* **Task to complete**: Return exactly the lines of the records below, starting at the line that contains "on one board." and ending at the line that contains "(§6.8p4), such as", with both of those lines kept.

(Items from a dataset)
= = =

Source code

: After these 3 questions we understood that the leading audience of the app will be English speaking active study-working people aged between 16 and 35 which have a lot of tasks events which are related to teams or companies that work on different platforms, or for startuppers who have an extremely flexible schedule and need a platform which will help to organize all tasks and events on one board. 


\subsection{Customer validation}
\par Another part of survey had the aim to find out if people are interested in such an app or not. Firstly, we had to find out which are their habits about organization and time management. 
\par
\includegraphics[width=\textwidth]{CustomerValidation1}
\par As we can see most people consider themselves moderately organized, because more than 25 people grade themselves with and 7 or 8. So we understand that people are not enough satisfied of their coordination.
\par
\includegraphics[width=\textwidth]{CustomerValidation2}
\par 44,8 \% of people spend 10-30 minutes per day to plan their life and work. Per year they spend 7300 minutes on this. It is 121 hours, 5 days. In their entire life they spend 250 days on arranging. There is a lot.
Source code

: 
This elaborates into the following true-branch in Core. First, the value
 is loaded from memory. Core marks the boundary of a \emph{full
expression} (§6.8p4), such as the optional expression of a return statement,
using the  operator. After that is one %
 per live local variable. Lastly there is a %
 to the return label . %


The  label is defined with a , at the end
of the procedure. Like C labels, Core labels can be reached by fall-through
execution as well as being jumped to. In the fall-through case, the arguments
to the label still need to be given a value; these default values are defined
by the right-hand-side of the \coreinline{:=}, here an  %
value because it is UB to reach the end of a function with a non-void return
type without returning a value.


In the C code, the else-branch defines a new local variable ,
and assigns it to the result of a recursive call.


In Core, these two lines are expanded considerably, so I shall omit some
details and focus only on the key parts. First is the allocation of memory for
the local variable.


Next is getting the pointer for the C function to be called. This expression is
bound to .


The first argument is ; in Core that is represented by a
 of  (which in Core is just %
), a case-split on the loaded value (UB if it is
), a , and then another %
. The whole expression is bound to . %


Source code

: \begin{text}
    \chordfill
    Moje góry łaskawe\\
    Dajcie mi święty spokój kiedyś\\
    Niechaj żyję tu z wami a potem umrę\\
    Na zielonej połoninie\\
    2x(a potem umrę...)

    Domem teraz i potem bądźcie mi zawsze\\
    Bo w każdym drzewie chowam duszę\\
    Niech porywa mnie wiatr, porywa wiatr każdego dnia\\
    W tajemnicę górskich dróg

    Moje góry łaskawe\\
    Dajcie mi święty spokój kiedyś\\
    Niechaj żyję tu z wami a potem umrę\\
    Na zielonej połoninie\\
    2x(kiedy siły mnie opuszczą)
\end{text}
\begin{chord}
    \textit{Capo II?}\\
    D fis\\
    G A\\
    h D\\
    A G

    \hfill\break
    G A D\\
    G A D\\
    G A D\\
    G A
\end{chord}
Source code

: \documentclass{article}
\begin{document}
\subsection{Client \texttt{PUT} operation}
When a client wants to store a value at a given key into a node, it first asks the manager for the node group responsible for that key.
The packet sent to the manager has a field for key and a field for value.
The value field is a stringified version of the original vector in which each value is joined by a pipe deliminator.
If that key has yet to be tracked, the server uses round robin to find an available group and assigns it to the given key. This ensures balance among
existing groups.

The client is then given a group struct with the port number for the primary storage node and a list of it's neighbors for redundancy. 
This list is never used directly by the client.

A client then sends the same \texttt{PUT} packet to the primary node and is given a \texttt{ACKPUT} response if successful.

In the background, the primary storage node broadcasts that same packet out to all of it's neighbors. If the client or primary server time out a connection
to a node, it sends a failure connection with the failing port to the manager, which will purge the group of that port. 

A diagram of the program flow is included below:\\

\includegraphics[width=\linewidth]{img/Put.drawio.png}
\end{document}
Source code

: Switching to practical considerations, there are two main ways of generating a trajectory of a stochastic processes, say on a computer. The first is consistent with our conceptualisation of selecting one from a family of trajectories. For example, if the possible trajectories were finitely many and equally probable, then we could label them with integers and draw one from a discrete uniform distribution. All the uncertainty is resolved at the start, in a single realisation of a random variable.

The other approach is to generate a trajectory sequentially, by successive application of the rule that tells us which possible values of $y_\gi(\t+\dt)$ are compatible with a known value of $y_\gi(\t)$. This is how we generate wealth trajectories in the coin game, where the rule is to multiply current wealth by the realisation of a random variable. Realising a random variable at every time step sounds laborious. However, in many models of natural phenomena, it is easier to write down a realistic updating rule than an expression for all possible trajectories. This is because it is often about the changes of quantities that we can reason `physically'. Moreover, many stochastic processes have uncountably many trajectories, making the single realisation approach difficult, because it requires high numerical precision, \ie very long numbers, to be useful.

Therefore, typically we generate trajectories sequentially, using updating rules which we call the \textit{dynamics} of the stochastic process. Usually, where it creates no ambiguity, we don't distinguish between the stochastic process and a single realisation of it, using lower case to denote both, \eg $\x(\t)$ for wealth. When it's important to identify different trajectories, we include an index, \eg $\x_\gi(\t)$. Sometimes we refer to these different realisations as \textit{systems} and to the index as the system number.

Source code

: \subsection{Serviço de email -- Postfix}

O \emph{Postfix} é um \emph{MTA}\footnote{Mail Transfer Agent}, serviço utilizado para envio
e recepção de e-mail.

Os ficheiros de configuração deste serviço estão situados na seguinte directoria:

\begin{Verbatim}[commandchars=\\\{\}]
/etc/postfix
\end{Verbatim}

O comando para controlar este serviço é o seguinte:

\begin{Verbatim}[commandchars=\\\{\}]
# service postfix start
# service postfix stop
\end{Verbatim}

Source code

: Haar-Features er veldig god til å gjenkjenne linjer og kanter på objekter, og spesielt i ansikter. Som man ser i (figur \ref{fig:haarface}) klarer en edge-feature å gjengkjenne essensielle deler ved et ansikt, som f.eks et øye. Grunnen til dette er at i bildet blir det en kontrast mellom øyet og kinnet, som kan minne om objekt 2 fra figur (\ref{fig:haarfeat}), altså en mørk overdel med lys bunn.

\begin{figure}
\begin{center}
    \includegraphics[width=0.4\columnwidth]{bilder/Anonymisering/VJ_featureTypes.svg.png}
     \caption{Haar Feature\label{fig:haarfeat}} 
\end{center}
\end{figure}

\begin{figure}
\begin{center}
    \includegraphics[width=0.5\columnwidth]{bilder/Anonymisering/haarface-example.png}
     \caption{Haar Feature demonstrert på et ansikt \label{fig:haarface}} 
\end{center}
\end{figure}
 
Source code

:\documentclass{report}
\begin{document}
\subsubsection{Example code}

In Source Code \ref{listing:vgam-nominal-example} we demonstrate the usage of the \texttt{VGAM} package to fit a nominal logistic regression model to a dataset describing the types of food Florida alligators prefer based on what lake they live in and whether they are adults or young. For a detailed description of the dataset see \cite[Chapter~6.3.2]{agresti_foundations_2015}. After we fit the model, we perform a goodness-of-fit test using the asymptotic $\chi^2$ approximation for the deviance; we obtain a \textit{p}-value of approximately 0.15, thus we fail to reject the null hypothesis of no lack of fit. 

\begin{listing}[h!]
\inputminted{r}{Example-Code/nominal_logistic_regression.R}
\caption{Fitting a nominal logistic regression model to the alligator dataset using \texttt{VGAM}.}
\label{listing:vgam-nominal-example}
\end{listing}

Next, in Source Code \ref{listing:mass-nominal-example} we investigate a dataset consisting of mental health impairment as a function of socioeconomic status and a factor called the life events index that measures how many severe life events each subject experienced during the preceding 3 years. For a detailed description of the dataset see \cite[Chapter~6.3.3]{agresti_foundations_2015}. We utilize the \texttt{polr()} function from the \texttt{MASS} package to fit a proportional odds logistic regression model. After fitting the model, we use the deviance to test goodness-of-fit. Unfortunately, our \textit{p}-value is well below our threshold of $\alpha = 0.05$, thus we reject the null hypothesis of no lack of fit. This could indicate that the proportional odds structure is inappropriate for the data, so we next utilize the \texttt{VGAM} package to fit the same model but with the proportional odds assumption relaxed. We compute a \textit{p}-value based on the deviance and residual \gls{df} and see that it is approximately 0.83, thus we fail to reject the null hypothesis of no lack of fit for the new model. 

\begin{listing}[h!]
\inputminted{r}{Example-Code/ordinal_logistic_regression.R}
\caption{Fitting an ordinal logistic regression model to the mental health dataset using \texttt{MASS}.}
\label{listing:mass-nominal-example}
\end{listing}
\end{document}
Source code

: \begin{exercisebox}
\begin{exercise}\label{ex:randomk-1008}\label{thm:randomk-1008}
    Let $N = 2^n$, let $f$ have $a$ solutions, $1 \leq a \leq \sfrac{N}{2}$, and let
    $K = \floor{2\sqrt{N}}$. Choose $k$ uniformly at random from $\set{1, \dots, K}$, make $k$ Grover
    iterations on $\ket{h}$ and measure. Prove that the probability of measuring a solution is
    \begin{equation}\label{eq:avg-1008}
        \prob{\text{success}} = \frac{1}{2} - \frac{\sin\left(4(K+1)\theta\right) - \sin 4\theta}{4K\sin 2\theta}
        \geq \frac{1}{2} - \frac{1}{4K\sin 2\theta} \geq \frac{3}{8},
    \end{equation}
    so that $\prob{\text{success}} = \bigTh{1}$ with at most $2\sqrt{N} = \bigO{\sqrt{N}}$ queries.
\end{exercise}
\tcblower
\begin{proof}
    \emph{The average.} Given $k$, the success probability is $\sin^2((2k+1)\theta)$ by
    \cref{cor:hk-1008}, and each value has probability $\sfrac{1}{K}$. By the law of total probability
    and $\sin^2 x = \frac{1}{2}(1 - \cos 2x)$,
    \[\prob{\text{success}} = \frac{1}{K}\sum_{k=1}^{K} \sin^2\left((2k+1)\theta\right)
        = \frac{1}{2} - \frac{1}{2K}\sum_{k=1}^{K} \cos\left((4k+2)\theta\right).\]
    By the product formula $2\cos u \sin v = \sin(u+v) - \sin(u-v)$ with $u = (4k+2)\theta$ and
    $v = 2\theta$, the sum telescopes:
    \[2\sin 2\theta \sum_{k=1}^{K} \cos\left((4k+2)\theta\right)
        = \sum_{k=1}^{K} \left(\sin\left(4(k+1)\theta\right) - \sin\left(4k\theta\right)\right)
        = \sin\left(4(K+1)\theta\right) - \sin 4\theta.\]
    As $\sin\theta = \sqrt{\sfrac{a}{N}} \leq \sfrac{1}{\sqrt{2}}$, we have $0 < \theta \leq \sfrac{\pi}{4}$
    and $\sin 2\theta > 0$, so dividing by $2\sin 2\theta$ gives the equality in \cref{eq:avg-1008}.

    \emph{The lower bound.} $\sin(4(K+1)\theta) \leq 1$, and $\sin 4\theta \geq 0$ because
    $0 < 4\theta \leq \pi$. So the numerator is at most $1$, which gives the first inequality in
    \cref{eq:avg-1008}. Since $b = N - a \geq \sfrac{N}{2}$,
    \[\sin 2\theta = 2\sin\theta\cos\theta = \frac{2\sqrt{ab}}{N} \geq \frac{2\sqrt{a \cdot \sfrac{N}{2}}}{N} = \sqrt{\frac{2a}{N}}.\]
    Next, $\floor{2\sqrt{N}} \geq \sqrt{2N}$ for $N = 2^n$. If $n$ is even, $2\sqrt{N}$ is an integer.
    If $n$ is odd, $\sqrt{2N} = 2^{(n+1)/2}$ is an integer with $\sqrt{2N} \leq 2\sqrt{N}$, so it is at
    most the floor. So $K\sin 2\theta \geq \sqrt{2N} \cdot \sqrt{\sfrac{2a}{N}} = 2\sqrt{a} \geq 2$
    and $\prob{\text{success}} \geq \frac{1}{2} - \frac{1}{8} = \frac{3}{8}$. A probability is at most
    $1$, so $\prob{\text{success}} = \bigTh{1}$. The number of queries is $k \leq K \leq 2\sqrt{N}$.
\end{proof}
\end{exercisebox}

= = =

* **Written reply**:
: After these 3 questions we understood that the leading audience of the app will be English speaking active study-working people aged between 16 and 35 which have a lot of tasks events which are related to teams or companies that work on different platforms, or for startuppers who have an extremely flexible schedule and need a platform which will help to organize all tasks and events on one board. 


\subsection{Customer validation}
\par Another part of survey had the aim to find out if people are interested in such an app or not. Firstly, we had to find out which are their habits about organization and time management. 
\par
\includegraphics[width=\textwidth]{CustomerValidation1}
\par As we can see most people consider themselves moderately organized, because more than 25 people grade themselves with and 7 or 8. So we understand that people are not enough satisfied of their coordination.
\par
\includegraphics[width=\textwidth]{CustomerValidation2}
\par 44,8 \% of people spend 10-30 minutes per day to plan their life and work. Per year they spend 7300 minutes on this. It is 121 hours, 5 days. In their entire life they spend 250 days on arranging. There is a lot.
Source code

: 
This elaborates into the following true-branch in Core. First, the value
 is loaded from memory. Core marks the boundary of a \emph{full
expression} (§6.8p4), such as the optional expression of a return statement,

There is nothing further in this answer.